All of the corporations mentioned above sell their products to people across the socio-economic and ethnic spectrum. These companies disseminate marketing messages through channels that reach the entire or near-entire spectrum, but they also use channels that reach only narrow segments. The corporate voice remains the same regardless of segment, but not only does the content of the message change to reflect the different priorities of various segments, the vocabulary must change as well. Easy example: You probably haven’t seen the term “townhouse” used in a real estate ad in decades; it’s been replaced by townhomes. But if you try to sell a townhome to the very wealthy, good luck.
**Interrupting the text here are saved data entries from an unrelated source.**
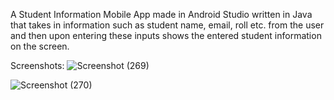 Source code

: A Student Information Mobile App made in Android Studio written in Java that takes in information such as student name, email, roll etc. from the user and then upon entering these inputs shows the entered student information on the screen.

Screenshots:
![Screenshot (269)](https://github.com/SumaitaB/Student-info-App/assets/51522304/32bfdb8d-321c-4e45-9720-ad9458878e4a)


![Screenshot (270)](https://github.com/SumaitaB/Student-info-App/assets/51522304/3041abfa-9193-4be3-98aa-f0c7a6d56340)





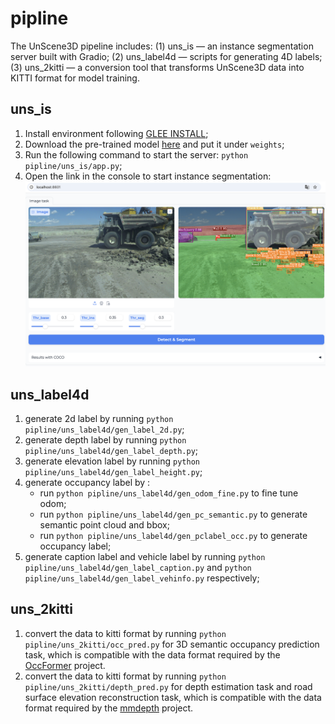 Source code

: # pipline

The UnScene3D pipeline includes:
(1) uns_is — an instance segmentation server built with Gradio;
(2) uns_label4d — scripts for generating 4D labels;
(3) uns_2kitti — a conversion tool that transforms UnScene3D data into KITTI format for model training.

## uns_is

1. Install environment following [GLEE INSTALL](https://github.com/FoundationVision/GLEE/blob/main/assets/INSTALL.md);
2. Download the pre-trained model [here](https://drive.google.com/file/d/1rYNKqxBjg937w6lGmVZ_M2fkUHWuAOX/view?usp=sharing) and put it under `weights`;
3. Run the following command to start the server: `python pipline/uns_is/app.py`;
4. Open the link in the console to start instance segmentation:
   <img src=../assets/app.png>

## uns_label4d

1. generate 2d label by running `python pipline/uns_label4d/gen_label_2d.py`;
2. generate depth label by running `python pipline/uns_label4d/gen_label_depth.py`;
3. generate elevation label by running `python pipline/uns_label4d/gen_label_height.py`;
4. generate occupancy label by :
   - run `python pipline/uns_label4d/gen_odom_fine.py` to fine tune odom;
   - run `python pipline/uns_label4d/gen_pc_semantic.py` to generate semantic point cloud and bbox;
   - run `python pipline/uns_label4d/gen_pclabel_occ.py` to generate occupancy label;
5. generate caption label and vehicle label by running `python pipline/uns_label4d/gen_label_caption.py` and `python pipline/uns_label4d/gen_label_vehinfo.py` respectively;

## uns_2kitti

1. convert the data to kitti format by running `python pipline/uns_2kitti/occ_pred.py` for 3D semantic occupancy prediction task, which is compatible with the data format required by the [OccFormer](https://github.com/zhangyp15/OccFormer) project.
2. convert the data to kitti format by running `python pipline/uns_2kitti/depth_pred.py` for depth estimation task and road surface elevation reconstruction task, which is compatible with the data format required by the [mmdepth](https://github.com/RuijieZhu94/mmdepth) project.
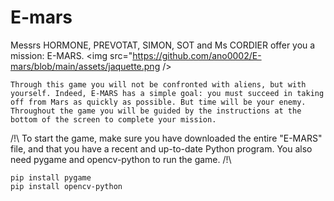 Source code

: # E-mars

Messrs HORMONE, PREVOTAT, SIMON, SOT and Ms CORDIER offer you a mission: E-MARS.
<img src="https://github.com/ano0002/E-mars/blob/main/assets/jaquette.png />
<br/>
    
    Through this game you will not be confronted with aliens, but with yourself. Indeed, E-MARS has a simple goal: you must succeed in taking off from Mars as quickly as possible. But time will be your enemy. Throughout the game you will be guided by the instructions at the bottom of the screen to complete your mission.



/!\ To start the game, make sure you have downloaded the entire "E-MARS" file, and that you have a recent and up-to-date Python program. You also need pygame and opencv-python to run the game. /!\

    pip install pygame
    pip install opencv-python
You will have signaled to your target audience that you don’t understand them and your product isn’t right for them, because lesser beings reside in townhomes. Really rich people still buy and live in townhouses. Along with choice of words, punctuation and sentence structure and whether or not to use incomplete sentences all factor into making the tone of the message authentic to a particular audience—and appropriate to the context of the message.
In the course of this blog, I’ve begun a sentence with a conjunction and ended more than one with a preposition. Doing both is grammatically correct and in keeping with precedents set by the finest writers in the English language going back centuries. Were this an annual report, however, or were my client Rolls-Royce Motor Cars and I was trying to convince you to buy the new Ghost, I would surely recast those sentences to strike a more formal tone. Unless, perhaps, you were just taken in the first round of the NFL draft.